My Dash
In less than 12 hours I will be on a plane to an unknown place, to live with an unknown family, and do something that is completely unknown to me. I should be scared out of my mind, but I'm not. I'm not because God did some epic things in my heart this week that have made me psyched to get to the DR.
Sunday morning I had the opportunity to attend Athens Church, which is a plant of North Point Church. They stream Andy Stanley's message from his home North Point Church. The story that Andy talked about came from Mathew 4. It was about Simon Peter dropping everything and following Jesus. Now one could say that this is what we are suppose to do, we are suppose to give up all we have and follow this Jesus guy, even if we have no idea what we are doing. But that's not the whole story. A more detailed account of this story is found in Luke 5. Here it tells us that Jesus had asked Peter if he could use his boat, Peter agreed, probably reluctantly considering he had no idea who this guy was. At this point Peter refers to Christ as "Master", a common, unspecific name for a teacher. After teaching for a period of time, Jesus asks Peter to take him out and to cast his nets into the water. Peter is again reluctant saying that they had already tried and there was nothing. But, then he says, "But because you say so, I will let down the nets". Most of you know the rest of the story. They go to the boat, they catch a ridiculous amount of fish, and it isn't until then and Peter begins to refer to Jesus as "Lord" and makes the decision to follow him. Andy's point in all this was, following begins with information. It begins with listening and learning who God is. We aren't called to a blind faith. We aren't called to go serve a God we know nothing about. We are called to know God, to first trust him, to begin to call him Lord instead of Master. We are also called to do something God's way. Even if we are fisherman and may have cast out our nets a million times, we are called to do it one time HIS WAY, and to see what happens. So this is me casting out my nets GOD'S WAY. I trust him, I let him in my boat and now I'm doing what he has asked of me. I am not going into a foreign country with a blind faith, but rather a knowledgeable faith on the One I serve.
This was an awesome morning that really made everything click for me. But, God wasn't done with it yet, for he had far more in store.
Sunday night I was back home and me and my brother went to our church, Passion City Church. Church twice in one day? Yeah, it didn't sound too great to me either especially when I still have not started packing yet. But I went and now I know why. Pastor Louie started a new series called "A matter of life and death", this was kind of the opening overview message. Here's a synopsis of what he said. When we die, we all have a tombstone. We all have a name, a birthdate, and a deathdate engraved on this tombstone. But, the dash between our birth and death dates is the most significant, yet least noticed part of the engravings. A dash is such an underrated symbol for everything we did in the years between our birth and death, but it's all we get. We all get one dash, and none of us know how long that dash will be. Knowing this fact, as Christians, we can't take advantage of any day. We can't let anything hold us back from living the life we want to live while sharing the Gospel. We have to be confident and undying in this pursuit of sharing the Goodnews.

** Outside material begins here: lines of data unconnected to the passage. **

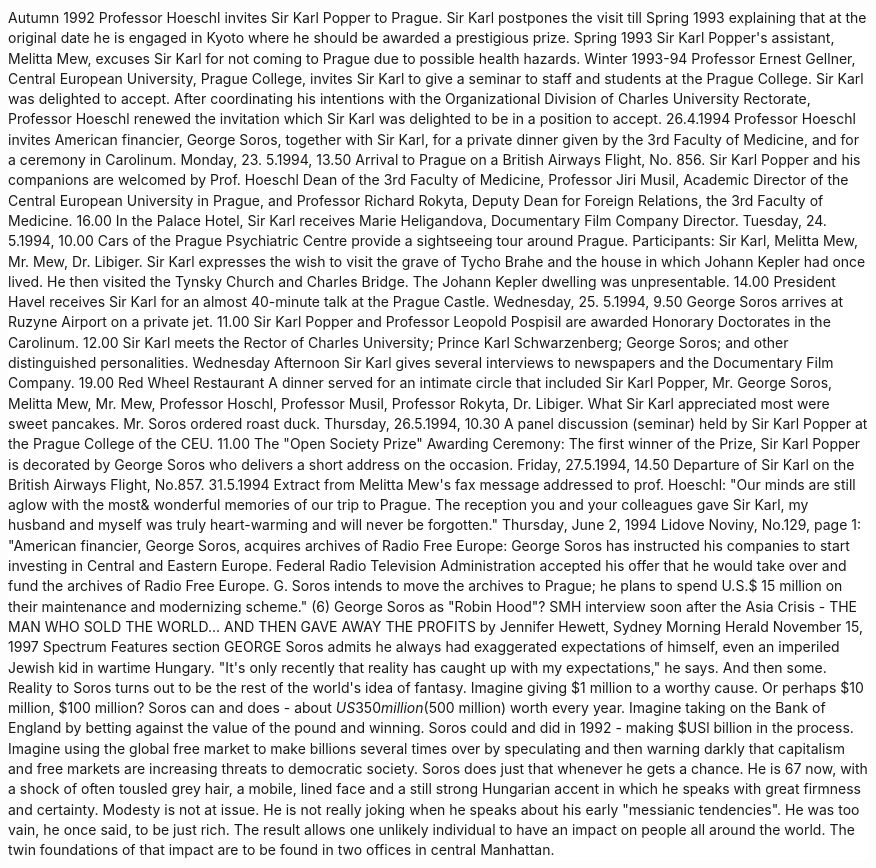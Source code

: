 Autumn 1992 Professor Hoeschl invites Sir Karl Popper to Prague. Sir Karl postpones the visit till Spring 1993 explaining that at the original date he is engaged in Kyoto where he should be awarded a prestigious prize. Spring 1993 Sir Karl Popper's assistant, Melitta Mew, excuses Sir Karl for not coming to Prague due to possible health hazards. Winter 1993-94 Professor Ernest Gellner, Central European University, Prague College, invites Sir Karl to give a seminar to staff and students at the Prague College. Sir Karl was delighted to accept. After coordinating his intentions with the Organizational Division of Charles University Rectorate, Professor Hoeschl renewed the invitation which Sir Karl was delighted to be in a position to accept. 26.4.1994 Professor Hoeschl invites American financier, George Soros, together with Sir Karl, for a private dinner given by the 3rd Faculty of Medicine, and for a ceremony in Carolinum. Monday, 23. 5.1994, 13.50 Arrival to Prague on a British Airways Flight, No. 856. Sir Karl Popper and his companions are welcomed by Prof. Hoeschl Dean of the 3rd Faculty of Medicine, Professor Jiri Musil, Academic Director of the Central European University in Prague, and Professor Richard Rokyta, Deputy Dean for Foreign Relations, the 3rd Faculty of Medicine. 16.00 In the Palace Hotel, Sir Karl receives Marie Heligandova, Documentary Film Company Director. Tuesday, 24. 5.1994, 10.00 Cars of the Prague Psychiatric Centre provide a sightseeing tour around Prague. Participants: Sir Karl, Melitta Mew, Mr. Mew, Dr. Libiger. Sir Karl expresses the wish to visit the grave of Tycho Brahe and the house in which Johann Kepler had once lived. He then visited the Tynsky Church and Charles Bridge. The Johann Kepler dwelling was unpresentable. 14.00 President Havel receives Sir Karl for an almost 40-minute talk at the Prague Castle. Wednesday, 25. 5.1994, 9.50 George Soros arrives at Ruzyne Airport on a private jet. 11.00 Sir Karl Popper and Professor Leopold Pospisil are awarded Honorary Doctorates in the Carolinum. 12.00 Sir Karl meets the Rector of Charles University; Prince Karl Schwarzenberg; George Soros; and other distinguished personalities. Wednesday Afternoon Sir Karl gives several interviews to newspapers and the Documentary Film Company. 19.00 Red Wheel Restaurant A dinner served for an intimate circle that included Sir Karl Popper, Mr. George Soros, Melitta Mew, Mr. Mew, Professor Hoschl, Professor Musil, Professor Rokyta, Dr. Libiger. What Sir Karl appreciated most were sweet pancakes. Mr. Soros ordered roast duck. Thursday, 26.5.1994, 10.30 A panel discussion (seminar) held by Sir Karl Popper at the Prague College of the CEU. 11.00 The "Open Society Prize" Awarding Ceremony: The first winner of the Prize, Sir Karl Popper is decorated by George Soros who delivers a short address on the occasion. Friday, 27.5.1994, 14.50 Departure of Sir Karl on the British Airways Flight, No.857. 31.5.1994 Extract from Melitta Mew's fax message addressed to prof. Hoeschl: "Our minds are still aglow with the most& wonderful memories of our trip to Prague. The reception you and your colleagues gave Sir Karl, my husband and myself was truly heart-warming and will never be forgotten." Thursday, June 2, 1994 Lidove Noviny, No.129, page 1: "American financier, George Soros, acquires archives of Radio Free Europe: George Soros has instructed his companies to start investing in Central and Eastern Europe. Federal Radio Television Administration accepted his offer that he would take over and fund the archives of Radio Free Europe. G. Soros intends to move the archives to Prague; he plans to spend U.S.$ 15 million on their maintenance and modernizing scheme."
(6) George Soros as "Robin Hood"?
SMH interview soon after the Asia Crisis - THE MAN WHO SOLD THE WORLD... AND THEN GAVE AWAY THE PROFITS by Jennifer Hewett, Sydney Morning Herald
November 15, 1997
Spectrum Features section GEORGE Soros admits he always had exaggerated expectations of himself, even an imperiled Jewish kid in wartime Hungary. "It's only recently that reality has caught up with my expectations," he says. And then some. Reality to Soros turns out to be the rest of the world's idea of fantasy. Imagine giving $1 million to a worthy cause. Or perhaps $10 million, $100 million? Soros can and does - about $US350 million ($500 million) worth every year. Imagine taking on the Bank of England by betting against the value of the pound and winning. Soros could and did in 1992 - making $USl billion in the process. Imagine using the global free market to make billions several times over by speculating and then warning darkly that capitalism and free markets are increasing threats to democratic society. Soros does just that whenever he gets a chance. He is 67 now, with a shock of often tousled grey hair, a mobile, lined face and a still strong Hungarian accent in which he speaks with great firmness and certainty. Modesty is not at issue. He is not really joking when he speaks about his early "messianic tendencies". He was too vain, he once said, to be just rich. The result allows one unlikely individual to have an impact on people all around the world. The twin foundations of that impact are to be found in two offices in central Manhattan.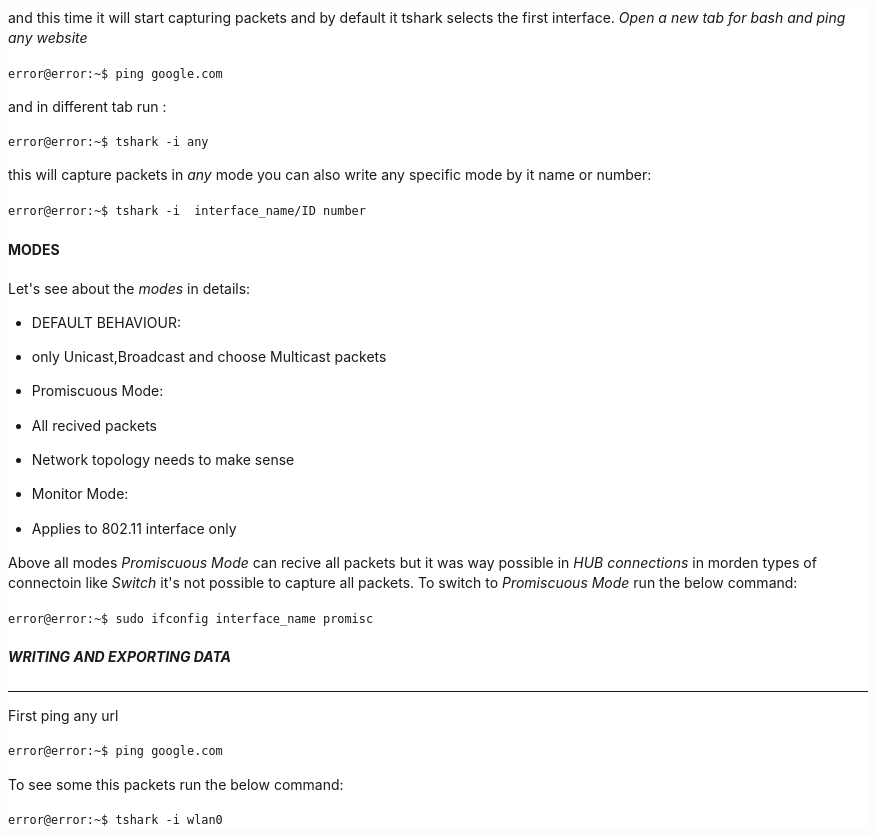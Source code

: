 and this time it will start capturing packets and by default it tshark selects the first interface. *Open a new tab for bash and ping any website*

```
error@error:~$ ping google.com

```
and in different tab run :

```
error@error:~$ tshark -i any

```

this will capture packets in *any* mode you can also write any specific mode by it name or number:  

```
error@error:~$ tshark -i  interface_name/ID number

```
#### MODES

Let's see about the *modes* in details:

- DEFAULT BEHAVIOUR:
 - only Unicast,Broadcast and choose Multicast packets

- Promiscuous Mode:
 - All recived packets
 - Network topology needs to make sense

- Monitor Mode:
 - Applies to 802.11 interface only

Above all modes *Promiscuous Mode* can recive all packets but it was way possible in *HUB connections* in morden types of connectoin like *Switch* it's not possible to capture all packets.
To switch to *Promiscuous Mode* run the below command:

```
error@error:~$ sudo ifconfig interface_name promisc

```

##### WRITING AND EXPORTING DATA
---

First ping any url

```
error@error:~$ ping google.com

```

To see some this packets run the below command:

```
error@error:~$ tshark -i wlan0

```

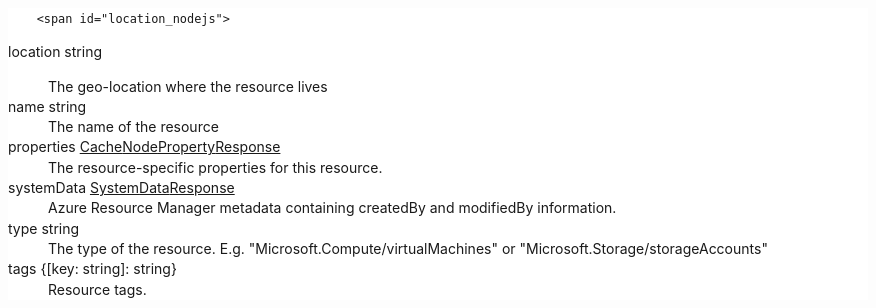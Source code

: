         <span id="location_nodejs">
<a data-swiftype-name="resource-property" data-swiftype-type="text" href="#location_nodejs" style="color: inherit; text-decoration: inherit;">location</a>
</span>
        <span class="property-indicator"></span>
        <span class="property-type">string</span>
    </dt>
    <dd>The geo-location where the resource lives</dd><dt class="property-"
            title="">
        <span id="name_nodejs">
<a data-swiftype-name="resource-property" data-swiftype-type="text" href="#name_nodejs" style="color: inherit; text-decoration: inherit;">name</a>
</span>
        <span class="property-indicator"></span>
        <span class="property-type">string</span>
    </dt>
    <dd>The name of the resource</dd><dt class="property-"
            title="">
        <span id="properties_nodejs">
<a data-swiftype-name="resource-property" data-swiftype-type="text" href="#properties_nodejs" style="color: inherit; text-decoration: inherit;">properties</a>
</span>
        <span class="property-indicator"></span>
        <span class="property-type"><a href="#cachenodepropertyresponse">Cache<wbr>Node<wbr>Property<wbr>Response</a></span>
    </dt>
    <dd>The resource-specific properties for this resource.</dd><dt class="property-"
            title="">
        <span id="systemdata_nodejs">
<a data-swiftype-name="resource-property" data-swiftype-type="text" href="#systemdata_nodejs" style="color: inherit; text-decoration: inherit;">system<wbr>Data</a>
</span>
        <span class="property-indicator"></span>
        <span class="property-type"><a href="#systemdataresponse">System<wbr>Data<wbr>Response</a></span>
    </dt>
    <dd>Azure Resource Manager metadata containing createdBy and modifiedBy information.</dd><dt class="property-"
            title="">
        <span id="type_nodejs">
<a data-swiftype-name="resource-property" data-swiftype-type="text" href="#type_nodejs" style="color: inherit; text-decoration: inherit;">type</a>
</span>
        <span class="property-indicator"></span>
        <span class="property-type">string</span>
    </dt>
    <dd>The type of the resource. E.g. &quot;Microsoft.Compute/virtualMachines&quot; or &quot;Microsoft.Storage/storageAccounts&quot;</dd><dt class="property-"
            title="">
        <span id="tags_nodejs">
<a data-swiftype-name="resource-property" data-swiftype-type="text" href="#tags_nodejs" style="color: inherit; text-decoration: inherit;">tags</a>
</span>
        <span class="property-indicator"></span>
        <span class="property-type">{[key: string]: string}</span>
    </dt>
    <dd>Resource tags.</dd></dl>
</pulumi-choosable>
</div>

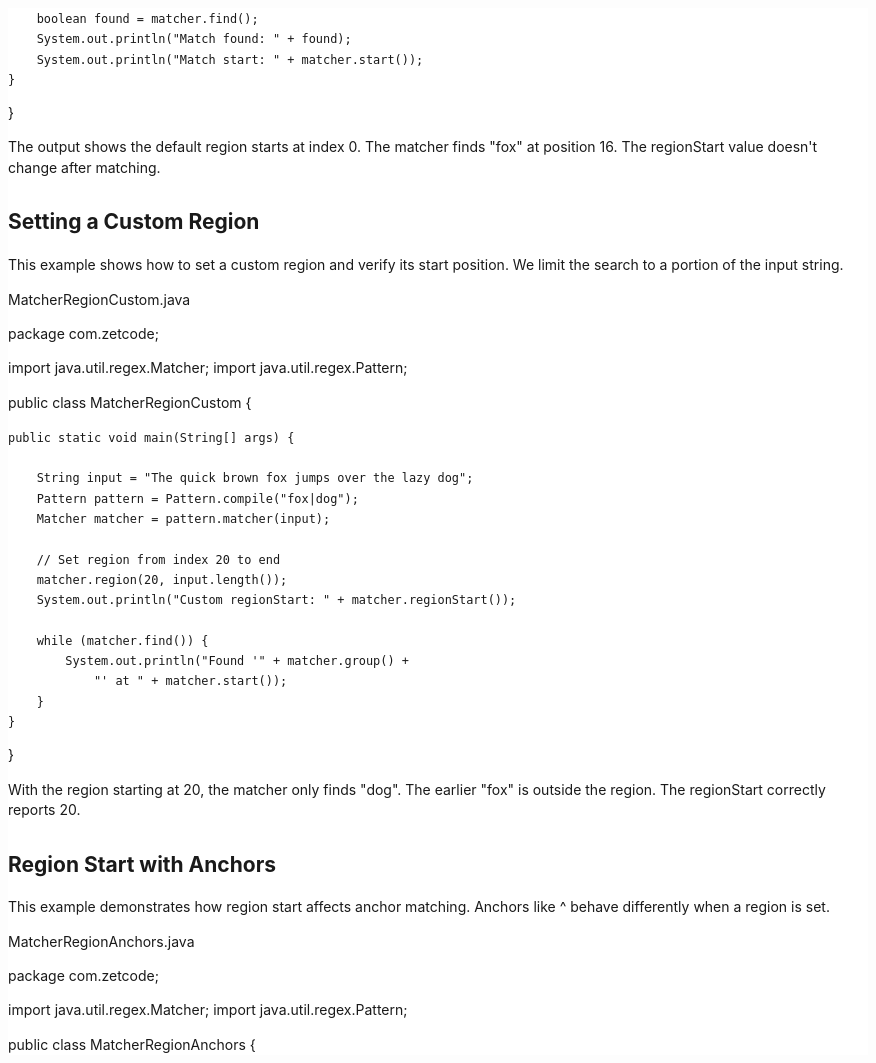         boolean found = matcher.find();
        System.out.println("Match found: " + found);
        System.out.println("Match start: " + matcher.start());
    }
}

The output shows the default region starts at index 0. The matcher finds "fox"
at position 16. The regionStart value doesn't change after matching.

## Setting a Custom Region

This example shows how to set a custom region and verify its start position.
We limit the search to a portion of the input string.

MatcherRegionCustom.java
  

package com.zetcode;

import java.util.regex.Matcher;
import java.util.regex.Pattern;

public class MatcherRegionCustom {

    public static void main(String[] args) {
        
        String input = "The quick brown fox jumps over the lazy dog";
        Pattern pattern = Pattern.compile("fox|dog");
        Matcher matcher = pattern.matcher(input);
        
        // Set region from index 20 to end
        matcher.region(20, input.length());
        System.out.println("Custom regionStart: " + matcher.regionStart());
        
        while (matcher.find()) {
            System.out.println("Found '" + matcher.group() + 
                "' at " + matcher.start());
        }
    }
}

With the region starting at 20, the matcher only finds "dog". The earlier "fox"
is outside the region. The regionStart correctly reports 20.

## Region Start with Anchors

This example demonstrates how region start affects anchor matching. Anchors like
^ behave differently when a region is set.

MatcherRegionAnchors.java
  

package com.zetcode;

import java.util.regex.Matcher;
import java.util.regex.Pattern;

public class MatcherRegionAnchors {

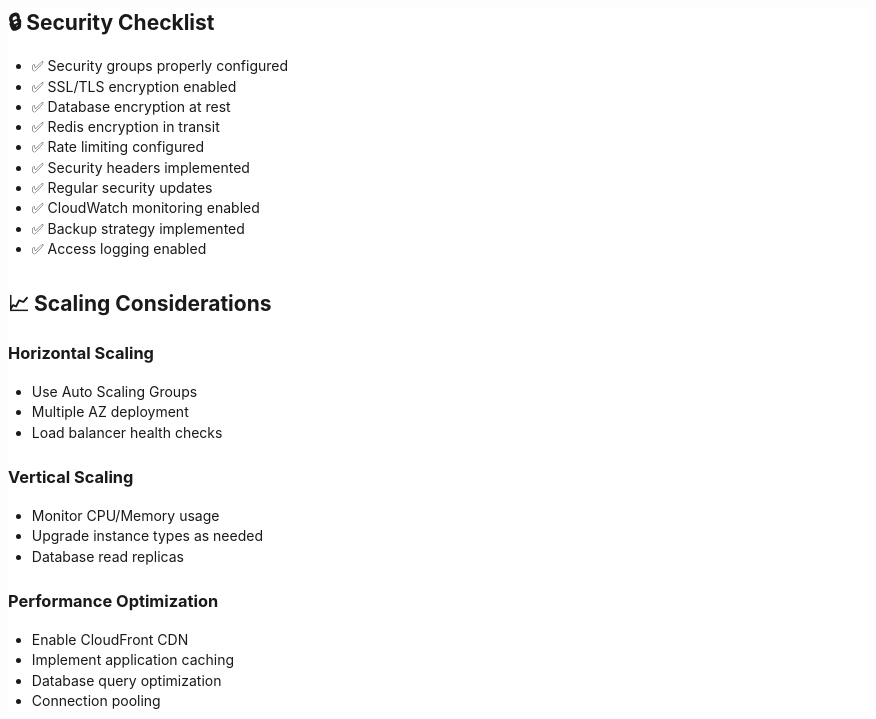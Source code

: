 ## 🔒 Security Checklist

- ✅ Security groups properly configured
- ✅ SSL/TLS encryption enabled
- ✅ Database encryption at rest
- ✅ Redis encryption in transit
- ✅ Rate limiting configured
- ✅ Security headers implemented
- ✅ Regular security updates
- ✅ CloudWatch monitoring enabled
- ✅ Backup strategy implemented
- ✅ Access logging enabled

## 📈 Scaling Considerations

### Horizontal Scaling
- Use Auto Scaling Groups
- Multiple AZ deployment
- Load balancer health checks

### Vertical Scaling
- Monitor CPU/Memory usage
- Upgrade instance types as needed
- Database read replicas

### Performance Optimization
- Enable CloudFront CDN
- Implement application caching
- Database query optimization
- Connection pooling
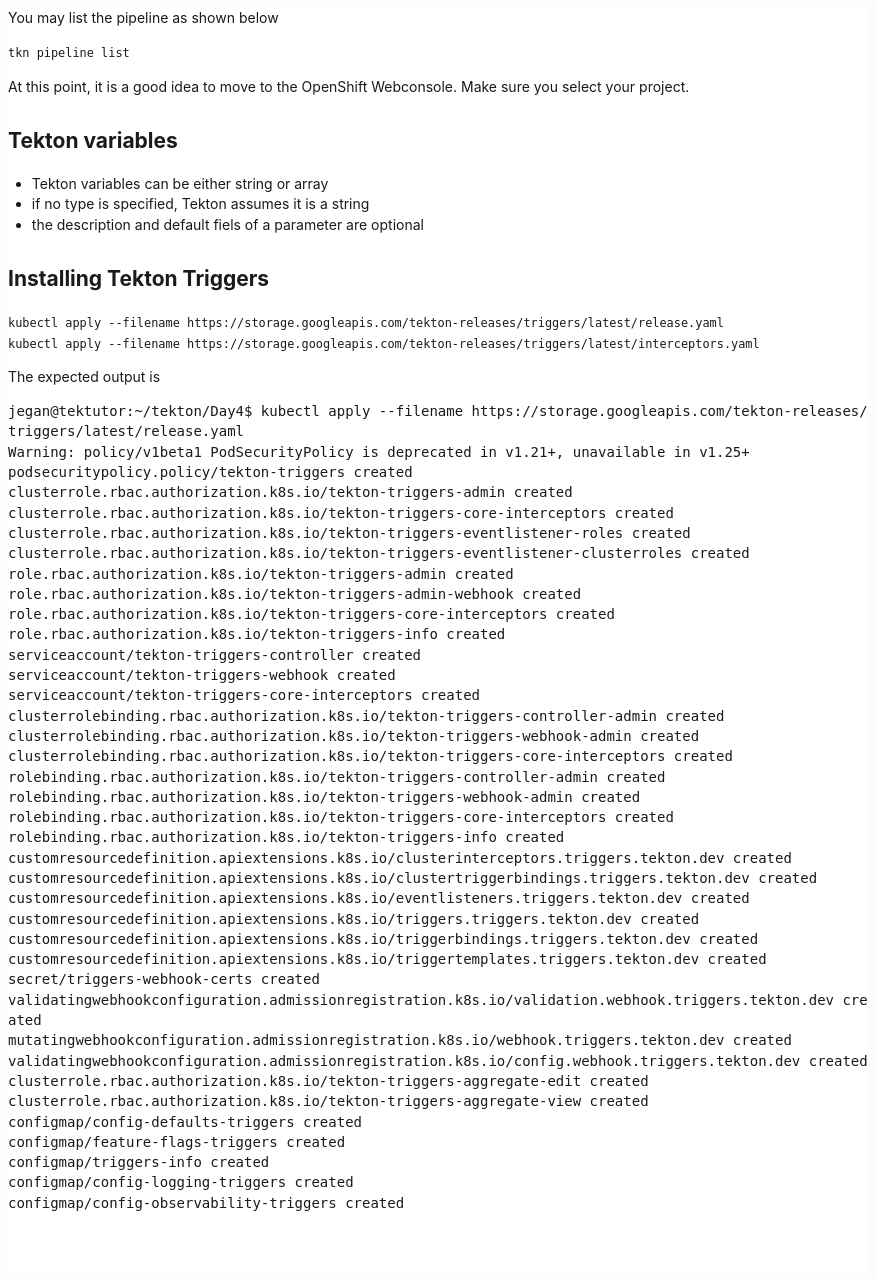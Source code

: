 You may list the pipeline as shown below
```
tkn pipeline list
```

At this point, it is a good idea to move to the OpenShift Webconsole. Make sure you select your project.

## Tekton variables
- Tekton variables can be either string or array
- if no type is specified, Tekton assumes it is a string
- the description and default fiels of a parameter are optional

## Installing Tekton Triggers
```
kubectl apply --filename https://storage.googleapis.com/tekton-releases/triggers/latest/release.yaml
kubectl apply --filename https://storage.googleapis.com/tekton-releases/triggers/latest/interceptors.yaml
```
The expected output is
<pre>
jegan@tektutor:~/tekton/Day4$ kubectl apply --filename https://storage.googleapis.com/tekton-releases/triggers/latest/release.yaml
Warning: policy/v1beta1 PodSecurityPolicy is deprecated in v1.21+, unavailable in v1.25+
podsecuritypolicy.policy/tekton-triggers created
clusterrole.rbac.authorization.k8s.io/tekton-triggers-admin created
clusterrole.rbac.authorization.k8s.io/tekton-triggers-core-interceptors created
clusterrole.rbac.authorization.k8s.io/tekton-triggers-eventlistener-roles created
clusterrole.rbac.authorization.k8s.io/tekton-triggers-eventlistener-clusterroles created
role.rbac.authorization.k8s.io/tekton-triggers-admin created
role.rbac.authorization.k8s.io/tekton-triggers-admin-webhook created
role.rbac.authorization.k8s.io/tekton-triggers-core-interceptors created
role.rbac.authorization.k8s.io/tekton-triggers-info created
serviceaccount/tekton-triggers-controller created
serviceaccount/tekton-triggers-webhook created
serviceaccount/tekton-triggers-core-interceptors created
clusterrolebinding.rbac.authorization.k8s.io/tekton-triggers-controller-admin created
clusterrolebinding.rbac.authorization.k8s.io/tekton-triggers-webhook-admin created
clusterrolebinding.rbac.authorization.k8s.io/tekton-triggers-core-interceptors created
rolebinding.rbac.authorization.k8s.io/tekton-triggers-controller-admin created
rolebinding.rbac.authorization.k8s.io/tekton-triggers-webhook-admin created
rolebinding.rbac.authorization.k8s.io/tekton-triggers-core-interceptors created
rolebinding.rbac.authorization.k8s.io/tekton-triggers-info created
customresourcedefinition.apiextensions.k8s.io/clusterinterceptors.triggers.tekton.dev created
customresourcedefinition.apiextensions.k8s.io/clustertriggerbindings.triggers.tekton.dev created
customresourcedefinition.apiextensions.k8s.io/eventlisteners.triggers.tekton.dev created
customresourcedefinition.apiextensions.k8s.io/triggers.triggers.tekton.dev created
customresourcedefinition.apiextensions.k8s.io/triggerbindings.triggers.tekton.dev created
customresourcedefinition.apiextensions.k8s.io/triggertemplates.triggers.tekton.dev created
secret/triggers-webhook-certs created
validatingwebhookconfiguration.admissionregistration.k8s.io/validation.webhook.triggers.tekton.dev created
mutatingwebhookconfiguration.admissionregistration.k8s.io/webhook.triggers.tekton.dev created
validatingwebhookconfiguration.admissionregistration.k8s.io/config.webhook.triggers.tekton.dev created
clusterrole.rbac.authorization.k8s.io/tekton-triggers-aggregate-edit created
clusterrole.rbac.authorization.k8s.io/tekton-triggers-aggregate-view created
configmap/config-defaults-triggers created
configmap/feature-flags-triggers created
configmap/triggers-info created
configmap/config-logging-triggers created
configmap/config-observability-triggers created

This rocked me. In a totally good way. It was like God was yelling at me saying "yes! yes Neilly, yes! what you are doing is right and good! Do not waste another day!" I don't know how long my dash is, God does, but that's for Him to worry about and not me. My job is fill my dash with as much Kingdomwork as I can. My job is to not let an piece of this dash slip by me wasted.
So my work in the DR isn't for college or job applications, it's not to get a great tan, or to take a break from school. It's to do something God's way instead of my way, and through that, to fulfill my one dash that I'm given. And because of that, I can sit here, hours before I leave (still not packed), and have not one ounce of fear or doubt in my body. To be full of joy and confidence and excitement knowing that I can further and kingdom and my dash will not be wasted.
You are AMAZING!!! My thoughts and prayers are with you as you do God's work in the DR and make the most of your dash as you further God's Kingdom here on Earth!!!